Description:
escapeSJISByteStream() is used to escape the '0x5c' in the high byte of double-byte characters such as GBK, BIG5, SJIS.
I think the author may be not fimilar with GBK and BIG5.
GBK characer set
GBK/2: B0A1-F7FE CJK UNIFIED IDEOGRAPH
GBK/3: 8140-A0FE CJK UNIFIED IDEOGRAPH
GBK/4: AA40-FEA0 CJK UNIFIED IDEOGRAPH
GBK/1: A1A1-A9FE symbol
GBK/5: A840-A9A0 symbol
gb2312 is subset of GBK, gb2312=GBK/1 + GBK/2
At com.mysql.jdbc.StringUtils.java line 311-312
if (((loByte >= 0x81) && (loByte <= 0x9F))
|| ((loByte >= 0xE0) && (loByte <= 0xFC))) {
It is not contain the whole GBK characer set.
if we use the conection url
"jdbc:mysql://localhost/test?useUnicode=true&characterEncoding=GBK"
when we insert a string field which contains chinese characers, there will be a StringIndexOutOfBoundsException.
Exception in thread "main" java.lang.StringIndexOutOfBoundsException: String index out of range: 4
at java.lang.String.charAt(String.java:460)
at com.mysql.jdbc.StringUtils.escapeSJISByteStream StringUtils.java:280)
at com.mysql.jdbc.StringUtils.getBytes(StringUtils.java:105)
at com.mysql.jdbc.PreparedStatement.setString(PreparedStatement.java:1068)
at TestSql.main(TestSql.java:19)
How to repeat:
CREATE TABLE mytable (name VARCHAR(20));
import java.sql.*;
public class TestSql {
public static String dbDriver = "com.mysql.jdbc.Driver";
public static String dbURL = "jdbc:mysql://localhost/test?useUnicode=true&characterEncoding=GBK"; // use gb2321 instead GBK no problem, because needn't call escapeSJISByteStream().

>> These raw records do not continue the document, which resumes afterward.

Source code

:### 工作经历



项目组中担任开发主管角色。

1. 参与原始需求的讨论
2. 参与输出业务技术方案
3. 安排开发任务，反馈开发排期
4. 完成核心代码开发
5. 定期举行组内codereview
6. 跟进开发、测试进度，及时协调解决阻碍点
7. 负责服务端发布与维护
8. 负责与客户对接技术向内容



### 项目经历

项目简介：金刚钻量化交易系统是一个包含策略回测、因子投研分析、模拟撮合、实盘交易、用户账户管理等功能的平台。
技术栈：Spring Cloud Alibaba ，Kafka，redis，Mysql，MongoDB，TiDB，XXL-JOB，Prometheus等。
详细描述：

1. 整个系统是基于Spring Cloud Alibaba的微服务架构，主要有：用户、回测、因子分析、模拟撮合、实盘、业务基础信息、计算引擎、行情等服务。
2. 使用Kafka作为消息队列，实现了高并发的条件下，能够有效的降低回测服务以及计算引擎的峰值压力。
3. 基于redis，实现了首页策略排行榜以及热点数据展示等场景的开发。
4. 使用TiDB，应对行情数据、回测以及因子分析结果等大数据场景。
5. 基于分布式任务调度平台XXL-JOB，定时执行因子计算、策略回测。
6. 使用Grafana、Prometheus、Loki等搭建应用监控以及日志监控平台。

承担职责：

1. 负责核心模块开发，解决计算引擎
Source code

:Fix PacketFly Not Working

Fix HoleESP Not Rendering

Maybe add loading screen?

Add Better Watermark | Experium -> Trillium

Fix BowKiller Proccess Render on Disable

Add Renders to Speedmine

public static String user = "root";
public static String password = "root";
public static void main(String[] args)
throws ClassNotFoundException, SQLException {
Class.forName(dbDriver);
Connection conn = DriverManager.getConnection(dbURL, user, password);
PreparedStatement stmt = conn.prepareStatement(
"insert into mytable (name) values ( ? )");
stmt.setString(1, "\u4e2d\u6587"); //two chinese characters
//stmt.setString(1, "abcd"); if insert "abcd" no problem
stmt.execute();
stmt.close();
conn.close();
}
}
Exception in thread "main" java.lang.StringIndexOutOfBoundsException: String index out of range: 4
at java.lang.String.charAt(String.java:460)
at com.mysql.jdbc.StringUtils.escapeSJISByteStream StringUtils.java:280)
at com.mysql.jdbc.StringUtils.getBytes(StringUtils.java:105)
at com.mysql.jdbc.PreparedStatement.setString(PreparedStatement.java:1068)
at TestSql.main(TestSql.java:19)
Suggested fix:
very easy
com.mysql.jdbc.StringUtils.java line 311-312
if (((loByte >= 0x81) && (loByte <= 0x9F))
|| ((loByte >= 0xE0) && (loByte <= 0xFC))) {
replace it with
if (loByte >= 0x80) {....
everything is ok.
For double-byte characters such as GBK, BIG5, the high bit of loByte is always '1', it seperates double-byte characters from
the standard ASCII.
in addition, escaping the '0x5c' dose not need the origin String. The above rule is enough.
For this reason, many Chinese users still use the mm.mysql.
mm.mysql. have a problem in deal with the 0x5c.
The high byte of some characters is 0x5c, but these characters are seldom used.
Thank you for Chinese users.